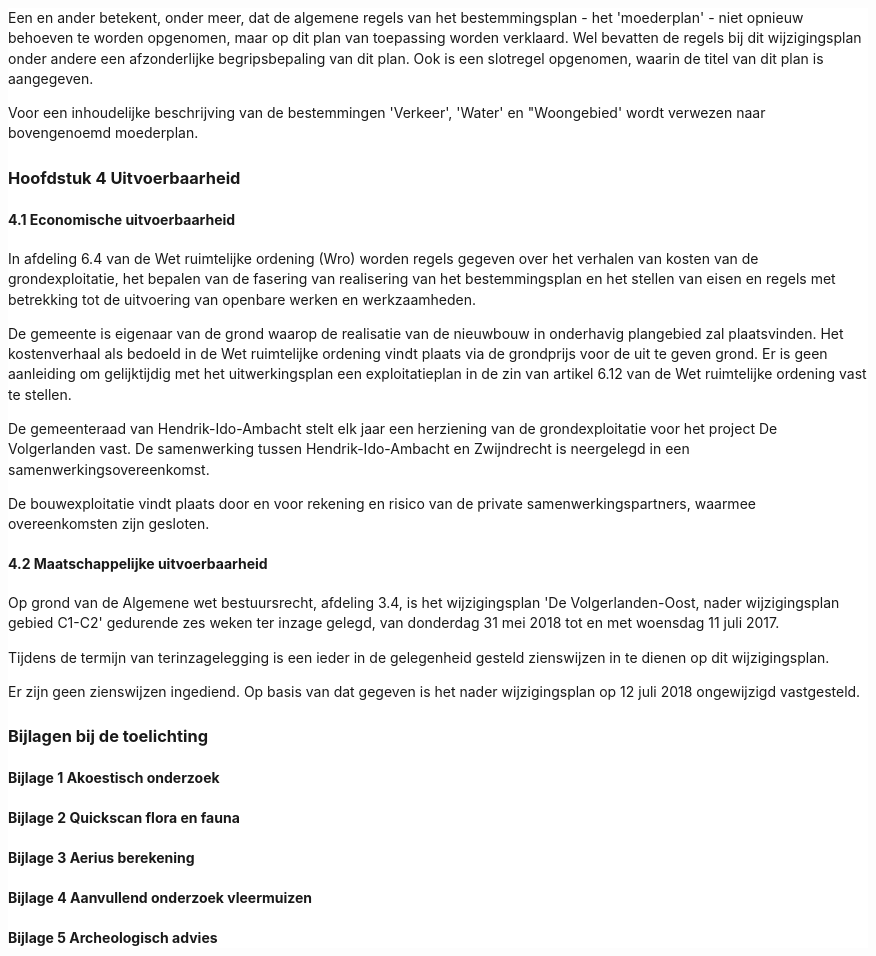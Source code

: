 Een en ander betekent, onder meer, dat de algemene regels van het bestemmingsplan \- het 'moederplan' \- niet opnieuw behoeven te worden opgenomen, maar op dit plan van toepassing worden verklaard. Wel bevatten de regels bij dit wijzigingsplan onder andere een afzonderlijke begripsbepaling van dit plan. Ook is een slotregel opgenomen, waarin de titel van dit plan is aangegeven.

Voor een inhoudelijke beschrijving van de bestemmingen 'Verkeer', 'Water' en "Woongebied' wordt verwezen naar bovengenoemd moederplan.

### Hoofdstuk 4 Uitvoerbaarheid

#### 4\.1 Economische uitvoerbaarheid

In afdeling 6\.4 van de Wet ruimtelijke ordening (Wro) worden regels gegeven over het verhalen van kosten van de grondexploitatie, het bepalen van de fasering van realisering van het bestemmingsplan en het stellen van eisen en regels met betrekking tot de uitvoering van openbare werken en werkzaamheden.

De gemeente is eigenaar van de grond waarop de realisatie van de nieuwbouw in onderhavig plangebied zal plaatsvinden. Het kostenverhaal als bedoeld in de Wet ruimtelijke ordening vindt plaats via de grondprijs voor de uit te geven grond. Er is geen aanleiding om gelijktijdig met het uitwerkingsplan een exploitatieplan in de zin van artikel 6\.12 van de Wet ruimtelijke ordening vast te stellen.

De gemeenteraad van Hendrik\-Ido\-Ambacht stelt elk jaar een herziening van de grondexploitatie voor het project De Volgerlanden vast. De samenwerking tussen Hendrik\-Ido\-Ambacht en Zwijndrecht is neergelegd in een samenwerkingsovereenkomst.

De bouwexploitatie vindt plaats door en voor rekening en risico van de private samenwerkingspartners, waarmee overeenkomsten zijn gesloten.

#### 4\.2 Maatschappelijke uitvoerbaarheid

Op grond van de Algemene wet bestuursrecht, afdeling 3\.4, is het wijzigingsplan 'De Volgerlanden\-Oost, nader wijzigingsplan gebied C1\-C2' gedurende zes weken ter inzage gelegd, van donderdag 31 mei 2018 tot en met woensdag 11 juli 2017\.

Tijdens de termijn van terinzagelegging is een ieder in de gelegenheid gesteld zienswijzen in te dienen op dit wijzigingsplan.

Er zijn geen zienswijzen ingediend. Op basis van dat gegeven is het nader wijzigingsplan op 12 juli 2018 ongewijzigd vastgesteld.

### Bijlagen bij de toelichting

#### Bijlage 1 Akoestisch onderzoek

#### Bijlage 2 Quickscan flora en fauna

#### Bijlage 3 Aerius berekening

#### Bijlage 4 Aanvullend onderzoek vleermuizen

#### Bijlage 5 Archeologisch advies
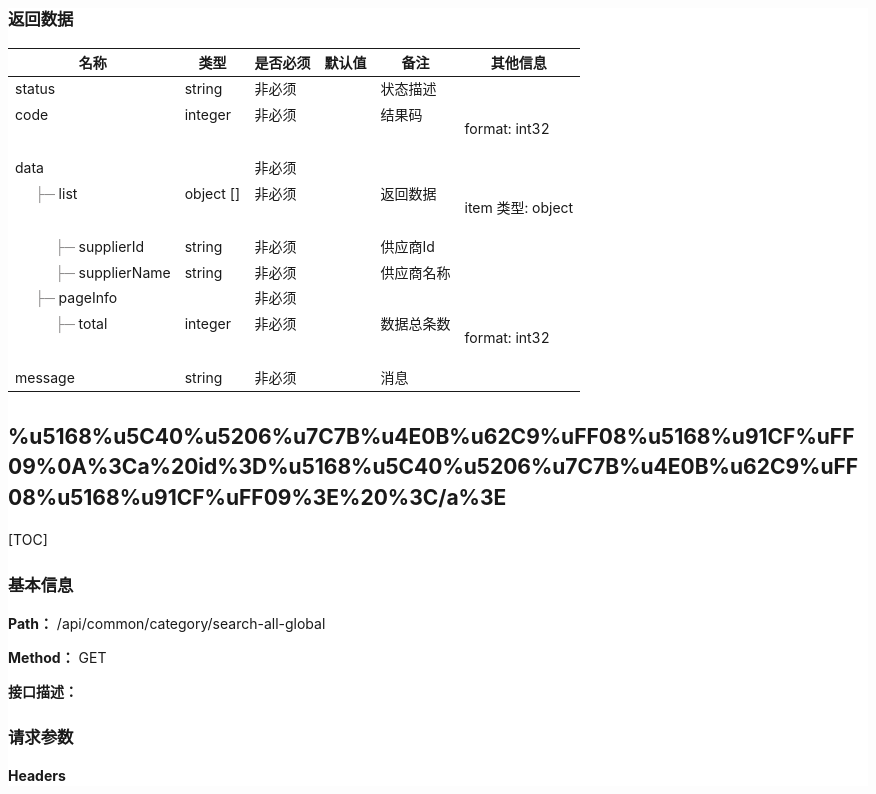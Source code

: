 ### 返回数据

<table>
  <thead class="ant-table-thead">
    <tr>
      <th key=name>名称</th><th key=type>类型</th><th key=required>是否必须</th><th key=default>默认值</th><th key=desc>备注</th><th key=sub>其他信息</th>
    </tr>
  </thead><tbody className="ant-table-tbody"><tr key=0-0><td key=0><span style="padding-left: 0px"><span style="color: #8c8a8a"></span> status</span></td><td key=1><span>string</span></td><td key=2>非必须</td><td key=3></td><td key=4><span>状态描述</span></td><td key=5></td></tr><tr key=0-1><td key=0><span style="padding-left: 0px"><span style="color: #8c8a8a"></span> code</span></td><td key=1><span>integer</span></td><td key=2>非必须</td><td key=3></td><td key=4><span>结果码</span></td><td key=5><p key=2><span style="font-weight: '700'">format: </span><span>int32</span></p></td></tr><tr key=0-2><td key=0><span style="padding-left: 0px"><span style="color: #8c8a8a"></span> data</span></td><td key=1><span></span></td><td key=2>非必须</td><td key=3></td><td key=4><span></span></td><td key=5></td></tr><tr key=0-2-0><td key=0><span style="padding-left: 20px"><span style="color: #8c8a8a">├─</span> list</span></td><td key=1><span>object []</span></td><td key=2>非必须</td><td key=3></td><td key=4><span>返回数据</span></td><td key=5><p key=3><span style="font-weight: '700'">item 类型: </span><span>object</span></p></td></tr><tr key=0-2-0-0><td key=0><span style="padding-left: 40px"><span style="color: #8c8a8a">├─</span> supplierId</span></td><td key=1><span>string</span></td><td key=2>非必须</td><td key=3></td><td key=4><span>供应商Id</span></td><td key=5></td></tr><tr key=0-2-0-1><td key=0><span style="padding-left: 40px"><span style="color: #8c8a8a">├─</span> supplierName</span></td><td key=1><span>string</span></td><td key=2>非必须</td><td key=3></td><td key=4><span>供应商名称</span></td><td key=5></td></tr><tr key=0-2-1><td key=0><span style="padding-left: 20px"><span style="color: #8c8a8a">├─</span> pageInfo</span></td><td key=1><span></span></td><td key=2>非必须</td><td key=3></td><td key=4><span></span></td><td key=5></td></tr><tr key=0-2-1-0><td key=0><span style="padding-left: 40px"><span style="color: #8c8a8a">├─</span> total</span></td><td key=1><span>integer</span></td><td key=2>非必须</td><td key=3></td><td key=4><span>数据总条数</span></td><td key=5><p key=2><span style="font-weight: '700'">format: </span><span>int32</span></p></td></tr><tr key=0-3><td key=0><span style="padding-left: 0px"><span style="color: #8c8a8a"></span> message</span></td><td key=1><span>string</span></td><td key=2>非必须</td><td key=3></td><td key=4><span>消息</span></td><td key=5></td></tr>
               </tbody>
              </table>
            
## %u5168%u5C40%u5206%u7C7B%u4E0B%u62C9%uFF08%u5168%u91CF%uFF09%0A%3Ca%20id%3D%u5168%u5C40%u5206%u7C7B%u4E0B%u62C9%uFF08%u5168%u91CF%uFF09%3E%20%3C/a%3E
[TOC]

### 基本信息

**Path：** /api/common/category/search-all-global

**Method：** GET

**接口描述：**


### 请求参数
**Headers**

- [Work required]: Set down again, word for word, the stretch of records from the line with "In afdeling 6\.4" to the line with "#### 4\.2 Maatschappelijke uitvoerbaarheid", both of those lines included.

- [Written solution]:
In afdeling 6\.4 van de Wet ruimtelijke ordening (Wro) worden regels gegeven over het verhalen van kosten van de grondexploitatie, het bepalen van de fasering van realisering van het bestemmingsplan en het stellen van eisen en regels met betrekking tot de uitvoering van openbare werken en werkzaamheden.

De gemeente is eigenaar van de grond waarop de realisatie van de nieuwbouw in onderhavig plangebied zal plaatsvinden. Het kostenverhaal als bedoeld in de Wet ruimtelijke ordening vindt plaats via de grondprijs voor de uit te geven grond. Er is geen aanleiding om gelijktijdig met het uitwerkingsplan een exploitatieplan in de zin van artikel 6\.12 van de Wet ruimtelijke ordening vast te stellen.

De gemeenteraad van Hendrik\-Ido\-Ambacht stelt elk jaar een herziening van de grondexploitatie voor het project De Volgerlanden vast. De samenwerking tussen Hendrik\-Ido\-Ambacht en Zwijndrecht is neergelegd in een samenwerkingsovereenkomst.

De bouwexploitatie vindt plaats door en voor rekening en risico van de private samenwerkingspartners, waarmee overeenkomsten zijn gesloten.

#### 4\.2 Maatschappelijke uitvoerbaarheid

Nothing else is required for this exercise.